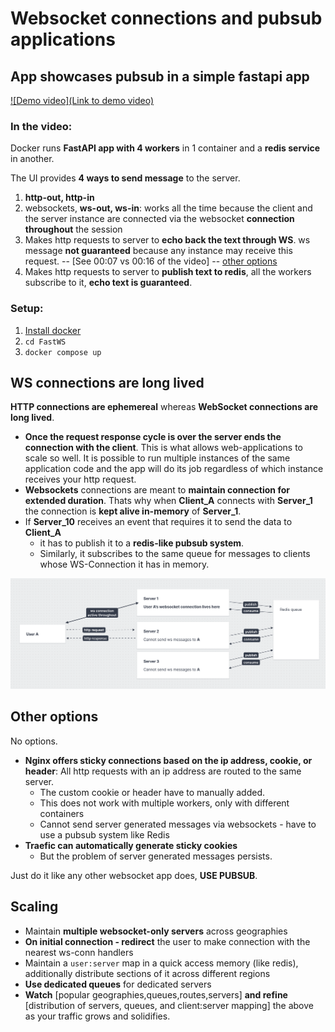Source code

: # Websocket connections and pubsub applications

## App showcases pubsub in a simple fastapi app

[![Demo video](Link to demo video)](https://github.com/user-attachments/assets/e9fa4af9-c5dd-40d2-b6d7-009bc9df5b2b)

### In the video:
Docker runs **FastAPI app with 4 workers** in 1 container and a **redis service** in another.

The UI provides **4 ways to send message** to the server.
1. **http-out, http-in**
2. websockets, **ws-out, ws-in**: works all the time because the client and the server instance are connected via the websocket **connection throughout** the session
3. Makes http requests to server to **echo back the text through WS**. ws message **not guaranteed** because any instance may receive this request.
  -- [See 00:07 vs 00:16 of the video]
  -- [other options](#other-options)
4. Makes http requests to server to **publish text to redis**, all the workers subscribe to it, **echo text is guaranteed**.

### Setup:
1. [Install docker](https://docs.docker.com/desktop/)
2. `cd FastWS`
3. `docker compose up`

## WS connections are long lived

**HTTP connections are ephemereal** whereas **WebSocket connections are long lived**.
- **Once the request response cycle is over the server ends the connection with the client**. This is what allows web-applications to scale so well. It is possible to run multiple instances of the same application code and the app will do its job regardless of which instance receives your http request.
- **Websockets** connections are meant to **maintain connection for extended duration**. Thats why when **Client_A** connects with **Server_1** the connection is **kept alive in-memory** of **Server_1**.
- If **Server_10** receives an event that requires it to send the data to **Client_A**
  - it has to publish it to a **redis-like pubsub system**.
  - Similarly, it subscribes to the same queue for messages to clients whose WS-Connection it has in memory.

![illustration of pubsub](assets/pubsub.png)

## Other options

No options.

- **Nginx offers sticky connections based on the ip address, cookie, or header**: All http requests with an ip address are routed to the same server.
  - The custom cookie or header have to manually added.
  - This does not work with multiple workers, only with different containers
  - Cannot send server generated messages via websockets - have to use a pubsub system like Redis
- **Traefic can automatically generate sticky cookies**
  - But the problem of server generated messages persists.

Just do it like any other websocket app does, **USE PUBSUB**.

## Scaling

- Maintain **multiple websocket-only servers** across geographies
- **On initial connection - redirect** the user to make connection with the nearest ws-conn handlers
- Maintain a `user:server` map in a quick access memory (like redis), additionally distribute sections of it across different regions
- **Use dedicated queues** for dedicated servers
- **Watch** [popular geographies,queues,routes,servers] **and refine** [distribution of servers, queues, and client:server mapping] the above as your traffic grows and solidifies.
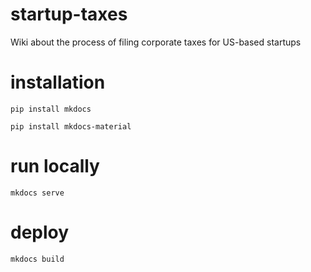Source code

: # startup-taxes
Wiki about the process of filing corporate taxes for US-based startups

# installation
`pip install mkdocs`

`pip install mkdocs-material`

# run locally
`mkdocs serve`

# deploy
`mkdocs build`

§ **Task prompt**
Repeat, line for line and exactly, the material from its first line through the line that contains "1. **http-out, http-in**", both ends included; no pictures belong in the copy.

§ **Answer box**
Source code

: # Websocket connections and pubsub applications

## App showcases pubsub in a simple fastapi app

[![Demo video](Link to demo video)](https://github.com/user-attachments/assets/e9fa4af9-c5dd-40d2-b6d7-009bc9df5b2b)

### In the video:
Docker runs **FastAPI app with 4 workers** in 1 container and a **redis service** in another.

The UI provides **4 ways to send message** to the server.
1. **http-out, http-in**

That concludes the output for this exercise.